# Pictures paired with source code
..............................

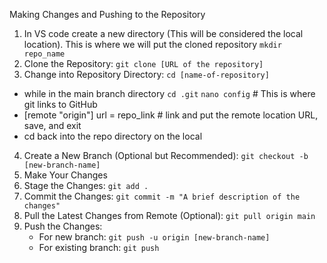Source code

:Making Changes and Pushing to the Repository

1. In VS code create a new directory (This will be considered the local location). This is where we will put the cloned repository `mkdir repo_name`
2. Clone the Repository: `git clone [URL of the repository]`
3. Change into Repository Directory: `cd [name-of-repository]`
  - while in the main branch directory `cd .git` `nano config` # This is where git links to GitHub
  - [remote "origin"] url = repo_link # link and put the remote location URL, save, and exit
  - cd back into the repo directory on the local
4. Create a New Branch (Optional but Recommended): `git checkout -b [new-branch-name]`
5. Make Your Changes
6. Stage the Changes: `git add .`
7. Commit the Changes: `git commit -m "A brief description of the changes"`
8. Pull the Latest Changes from Remote (Optional): `git pull origin main`
9. Push the Changes:
   - For new branch: `git push -u origin [new-branch-name]`
   - For existing branch: `git push`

..............................

Output, and output only, the lines from the one containing "1. In VS code" through the last line of the data above.

1. In VS code create a new directory (This will be considered the local location). This is where we will put the cloned repository `mkdir repo_name`
2. Clone the Repository: `git clone [URL of the repository]`
3. Change into Repository Directory: `cd [name-of-repository]`
  - while in the main branch directory `cd .git` `nano config` # This is where git links to GitHub
  - [remote "origin"] url = repo_link # link and put the remote location URL, save, and exit
  - cd back into the repo directory on the local
4. Create a New Branch (Optional but Recommended): `git checkout -b [new-branch-name]`
5. Make Your Changes
6. Stage the Changes: `git add .`
7. Commit the Changes: `git commit -m "A brief description of the changes"`
8. Pull the Latest Changes from Remote (Optional): `git pull origin main`
9. Push the Changes:
   - For new branch: `git push -u origin [new-branch-name]`
   - For existing branch: `git push`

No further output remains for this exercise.